Finally, threshold unit costs at which reclaimed water irrigation becomes no longer profitable were determined as the average N B I , f of farms within both watersheds under the three precipitation scenarios when no initial water cost is incorporated.

3. Results

3.1. Crop Yield and Irrigation Demand

Water requirements were determined from the SWAT model, as previously described in Rahman et al. [45] for both the Zekiah and Greensboro watersheds. For an average precipitation year in Maryland, total supplemental water requirements for irrigation were found to be 2,906,950.21 m3 (767.93 Mgal) for 1558.99 ha (3852.37 ac) of cropland in the Zekiah watershed and 20,215,590.46 m3 (5340.39 Mgal) for 10,943.81 ha (27,042.76 ac) of cropland in the Greensboro watershed (Table 4).

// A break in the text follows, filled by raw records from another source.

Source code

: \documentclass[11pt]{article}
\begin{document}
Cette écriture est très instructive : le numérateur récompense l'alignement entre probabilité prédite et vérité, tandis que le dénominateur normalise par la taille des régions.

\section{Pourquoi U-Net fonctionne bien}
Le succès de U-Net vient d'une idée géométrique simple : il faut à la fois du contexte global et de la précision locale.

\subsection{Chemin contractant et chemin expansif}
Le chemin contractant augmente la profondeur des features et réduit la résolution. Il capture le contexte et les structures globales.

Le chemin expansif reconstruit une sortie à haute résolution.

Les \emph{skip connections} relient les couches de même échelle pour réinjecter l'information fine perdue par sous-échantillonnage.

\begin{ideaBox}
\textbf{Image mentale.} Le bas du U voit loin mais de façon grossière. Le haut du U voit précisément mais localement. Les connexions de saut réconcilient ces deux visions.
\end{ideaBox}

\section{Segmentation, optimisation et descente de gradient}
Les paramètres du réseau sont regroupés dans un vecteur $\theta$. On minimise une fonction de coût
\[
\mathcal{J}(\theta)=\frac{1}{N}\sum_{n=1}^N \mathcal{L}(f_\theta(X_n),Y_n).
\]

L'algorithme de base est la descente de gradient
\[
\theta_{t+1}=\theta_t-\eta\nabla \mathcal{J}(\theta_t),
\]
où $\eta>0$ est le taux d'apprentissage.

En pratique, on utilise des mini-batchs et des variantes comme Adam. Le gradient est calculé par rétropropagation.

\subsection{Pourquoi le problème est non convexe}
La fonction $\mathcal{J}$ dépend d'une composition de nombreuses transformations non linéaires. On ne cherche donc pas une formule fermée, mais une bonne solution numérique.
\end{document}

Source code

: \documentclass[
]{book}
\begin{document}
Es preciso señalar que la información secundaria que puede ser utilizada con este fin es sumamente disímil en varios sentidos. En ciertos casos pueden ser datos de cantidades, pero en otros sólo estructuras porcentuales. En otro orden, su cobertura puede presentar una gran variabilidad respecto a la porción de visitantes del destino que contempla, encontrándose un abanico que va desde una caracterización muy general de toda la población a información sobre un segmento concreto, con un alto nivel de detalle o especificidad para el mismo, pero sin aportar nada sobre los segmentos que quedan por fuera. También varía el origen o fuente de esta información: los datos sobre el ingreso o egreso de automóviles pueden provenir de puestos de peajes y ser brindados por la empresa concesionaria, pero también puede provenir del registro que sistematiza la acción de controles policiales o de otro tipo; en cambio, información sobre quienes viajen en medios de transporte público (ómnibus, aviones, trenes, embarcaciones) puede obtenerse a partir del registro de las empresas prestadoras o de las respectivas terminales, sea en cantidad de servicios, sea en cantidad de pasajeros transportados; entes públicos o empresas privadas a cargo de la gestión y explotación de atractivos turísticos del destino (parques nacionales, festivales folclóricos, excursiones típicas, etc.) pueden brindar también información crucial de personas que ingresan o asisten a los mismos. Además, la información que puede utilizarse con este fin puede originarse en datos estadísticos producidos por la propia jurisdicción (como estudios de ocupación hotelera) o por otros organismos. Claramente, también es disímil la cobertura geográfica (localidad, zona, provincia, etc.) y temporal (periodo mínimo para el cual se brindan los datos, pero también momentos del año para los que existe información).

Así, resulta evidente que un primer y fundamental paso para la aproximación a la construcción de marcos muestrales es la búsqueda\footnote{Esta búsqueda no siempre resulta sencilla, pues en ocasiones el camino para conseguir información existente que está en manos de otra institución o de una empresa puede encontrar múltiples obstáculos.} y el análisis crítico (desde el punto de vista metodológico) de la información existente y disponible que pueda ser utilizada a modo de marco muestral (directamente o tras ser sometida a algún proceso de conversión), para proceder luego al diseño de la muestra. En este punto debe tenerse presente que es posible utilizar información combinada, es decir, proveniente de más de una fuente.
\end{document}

3.2. Zekiah Watershed Feasibility

In the Zekiah watershed, 310 farms, 615.50 ha (1520.95 ac) of cropland, were considered for reclaimed water irrigation. Using ultimate economic benefit (UEB), which considers N B I , distance to a WWTP, conveyance cost, and WWTP capacity, 69 farms can feasibly irrigate (199.89 ha) with reclaimed water when water is priced at $0.20 per m3 during the dry precipitation scenario in the Zekiah watershed. During the wet and average precipitation scenarios, no farms are considered feasible due to a lack of net benefit from irrigation. However, when water is priced at $0.03 per m3 in the Zekiah watershed, 10 farms can feasibly irrigate (2.22 ha) in the wet precipitation scenario, 74 farms can feasibly irrigate (466.82 ha) in the dry precipitation scenario, and 235 farms can irrigate (489.14 ha) in the average precipitation scenario (Figure 6). The maximum number of farms and volume of freshwater conserved are limited by the WWTP water capacities within the region. For the dry precipitation scenario, the fewest number of farms can irrigate with reclaimed water due to the sum of the total water requirement for each farm exceeding total reclaimed water capacity in the Zekiah watershed.
Under the dry precipitation year and $0.03–0.10 per m3 water pricing, a maximum of 1,505,154.72 m3 (397.62 Mgal) of fresh groundwater could be conserved utilizing reclaimed water for irrigation in the Zekiah watershed (Figure 7). This volume of water is limited by regional WWTP capacity (Table 5), rather than UEB, and decreases towards zero m3 as the cost of reclaimed water increases to $0.10 per m3 in the average precipitation scenario and $0.30 per m3 in the dry scenario.
Utilizing the $0.10 per m3 reclaimed water subsidy cost in the Zekiah watershed, an estimated 29.77% of cropland was selected for reclaimed water irrigation under the dry scenario. Selected agricultural land decreases to 12.72% utilizing the $0.20 per m3 pricing under dry conditions in the Zekiah watershed (Figure 8).
Given the average net benefit of farms within the Zekiah watershed, the threshold price for reclaimed water was determined to be $0.17 per m3 under the dry precipitation scenario (Table 4). This represents the highest price that farms could afford before reclaimed water becomes economically infeasible within the Zekiah watershed.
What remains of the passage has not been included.